Fig. 6 – Profit Amount by Trading Instrument and % Profit on Account 1
Fig. 7 – Profit Amount by Trading Instrument and % Profit on Account 2
The charts in Fig. 8 and Fig. 9 show the cumulative profit on account 1 and account 2, respectively. It is important to understand that rapid profit will attract the broker’s attention. In our case, we will withdraw the funds because the profit was obtained quickly, which is a red flag for most forex brokers.
Fig. 8 – Commutative profit on the account 1
Fig. 9 – Cumulative Profit on Account 1
I hope this article will be helpful to you and assist you in correctly analyzing trading data and selecting trading pairs for arbitrage.
Additional Information:
Risk Management and Strategy Adaptation
Effective risk management is crucial when employing arbitrage strategies. It’s important to regularly monitor the performance of your trading accounts and adjust your strategies as needed. This involves not only analyzing the profit and loss distributions but also considering market conditions and the broker’s behavior.
Diversification of Strategies
While the 2-legs latency 1 arbitrage strategy can be very effective, diversifying your strategies can help mitigate risks. Combining latency arbitrage with other trading techniques such as statistical arbitrage or market-making can enhance your overall trading performance and reduce the likelihood of detection by brokers.
Importance of Broker Selection
Selecting the right brokers is essential for the success of arbitrage trading. Different brokers have varying liquidity providers and trading conditions, which can significantly impact your strategy’s effectiveness. Testing multiple brokers and comparing their performance can provide valuable insights and help you optimize your trading setup.
Regular Performance Review
Conducting regular performance reviews of your trading accounts is vital. This includes evaluating the duration and size of orders, the profitability of different trading instruments, and the overall account performance. By doing so, you can identify patterns, detect potential issues early, and make informed decisions to improve your trading strategy.

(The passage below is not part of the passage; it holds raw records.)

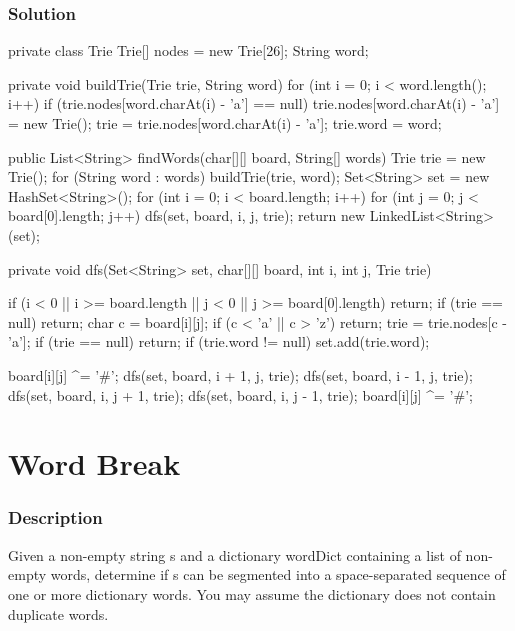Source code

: \subsubsection{Solution}

\begin{Code}
private class Trie {
    Trie[] nodes = new Trie[26];
    String word;
}

private void buildTrie(Trie trie, String word) {
    for (int i = 0; i < word.length(); i++) {
        if (trie.nodes[word.charAt(i) - 'a'] == null) {
            trie.nodes[word.charAt(i) - 'a'] = new Trie();
        }
        trie = trie.nodes[word.charAt(i) - 'a'];
    }
    trie.word = word;
}
\end{Code}

\newpage

\begin{Code}

public List<String> findWords(char[][] board, String[] words) {
    Trie trie = new Trie();
    for (String word : words) {
        buildTrie(trie, word);
    }
    Set<String> set = new HashSet<String>();
    for (int i = 0; i < board.length; i++) {
        for (int j = 0; j < board[0].length; j++) {
            dfs(set, board, i, j, trie);
        }
    }
    return new LinkedList<String>(set);
}

private void dfs(Set<String> set, char[][] board, int i, int j, Trie trie) {
    if (i < 0 || i >= board.length || j < 0 || j >= board[0].length) {
        return;
    }
    if (trie == null) {
        return;
    }
    char c = board[i][j];
    if (c < 'a' || c > 'z') {
        return;
    }
    trie = trie.nodes[c - 'a'];
    if (trie == null) {
        return;
    }
    if (trie.word != null) {
        set.add(trie.word);
    }

    board[i][j] ^= '#';
    dfs(set, board, i + 1, j, trie);
    dfs(set, board, i - 1, j, trie);
    dfs(set, board, i, j + 1, trie);
    dfs(set, board, i, j - 1, trie);
    board[i][j] ^= '#';
}
\end{Code}

\newpage

\section{Word Break} %

\subsubsection{Description}
Given a non-empty string s and a dictionary wordDict containing a list of non-empty words, determine if s can be segmented into a space-separated sequence of one or more dictionary words. You may assume the dictionary does not contain duplicate words.

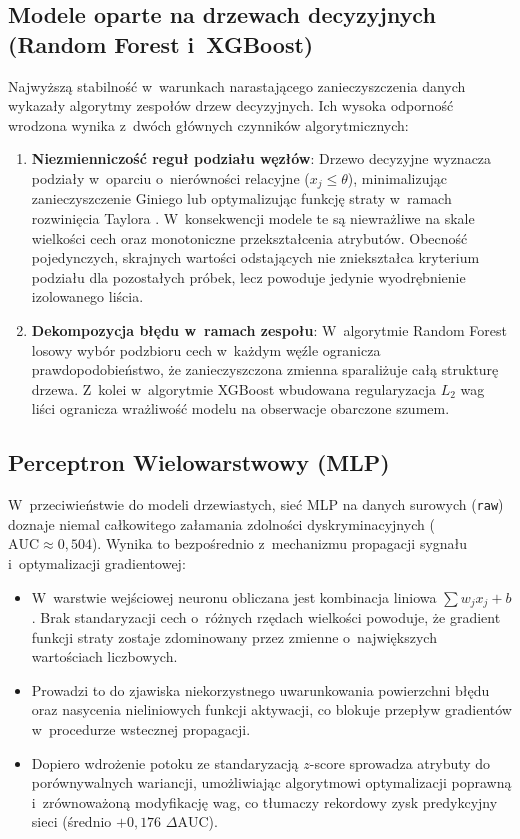 \subsection{Modele oparte na drzewach decyzyjnych (Random Forest i~XGBoost)}
Najwyższą stabilność w~warunkach narastającego zanieczyszczenia danych wykazały algorytmy zespołów drzew decyzyjnych. Ich wysoka odporność wrodzona wynika z~dwóch głównych czynników algorytmicznych:
\begin{enumerate}
    \item \textbf{Niezmienniczość reguł podziału węzłów}: Drzewo decyzyjne wyznacza podziały w~oparciu o~nierówności relacyjne ($x_j \le \theta$), minimalizując zanieczyszczenie Giniego lub optymalizując funkcję straty w~ramach rozwinięcia Taylora \cite{ChenGuestrin2016}. W~konsekwencji modele te są niewrażliwe na skale wielkości cech oraz monotoniczne przekształcenia atrybutów. Obecność pojedynczych, skrajnych wartości odstających nie zniekształca kryterium podziału dla pozostałych próbek, lecz powoduje jedynie wyodrębnienie izolowanego liścia.
    \item \textbf{Dekompozycja błędu w~ramach zespołu}: W~algorytmie Random Forest losowy wybór podzbioru cech w~każdym węźle \cite{Breiman2001} ogranicza prawdopodobieństwo, że zanieczyszczona zmienna sparaliżuje całą strukturę drzewa. Z~kolei w~algorytmie XGBoost wbudowana regularyzacja $L_2$ wag liści ogranicza wrażliwość modelu na obserwacje obarczone szumem.
\end{enumerate}

\subsection{Perceptron Wielowarstwowy (MLP)}
W~przeciwieństwie do modeli drzewiastych, sieć MLP na danych surowych (\texttt{raw}) doznaje niemal całkowitego załamania zdolności dyskryminacyjnych ($\mathrm{AUC} \approx 0{,}504$). Wynika to bezpośrednio z~mechanizmu propagacji sygnału i~optymalizacji gradientowej:
\begin{itemize}
    \item W~warstwie wejściowej neuronu obliczana jest kombinacja liniowa $\sum w_j x_j + b$. Brak standaryzacji cech o~różnych rzędach wielkości powoduje, że gradient funkcji straty zostaje zdominowany przez zmienne o~największych wartościach liczbowych.
    \item Prowadzi to do zjawiska niekorzystnego uwarunkowania powierzchni błędu oraz nasycenia nieliniowych funkcji aktywacji, co blokuje przepływ gradientów w~procedurze wstecznej propagacji.
    \item Dopiero wdrożenie potoku ze standaryzacją $z$-score \cite{Walker2021} sprowadza atrybuty do porównywalnych wariancji, umożliwiając algorytmowi optymalizacji poprawną i~zrównoważoną modyfikację wag, co tłumaczy rekordowy zysk predykcyjny sieci (średnio $+0{,}176$ $\Delta\mathrm{AUC}$).
\end{itemize}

Starting with Small Lot Sizes
When implementing a new strategy or working with a new broker, it’s advisable to start with small lot sizes. This approach allows you to test the waters and gather data without exposing your account to significant risks. As you gain confidence in the strategy and the broker’s reliability, you can gradually increase the lot sizes.
Adapting to Market Changes
The forex market is dynamic, and trading conditions can change rapidly. Staying informed about economic events, market trends, and regulatory changes is essential for maintaining the effectiveness of your arbitrage strategy. Being flexible and ready to adapt your approach to new market conditions will help you stay ahead in the competitive forex trading environment.
By incorporating these additional considerations into your trading routine, you can enhance the sustainability and profitability of your arbitrage strategies. Remember, continuous learning and adaptation are key to long-term success in the ever-evolving world of forex trading.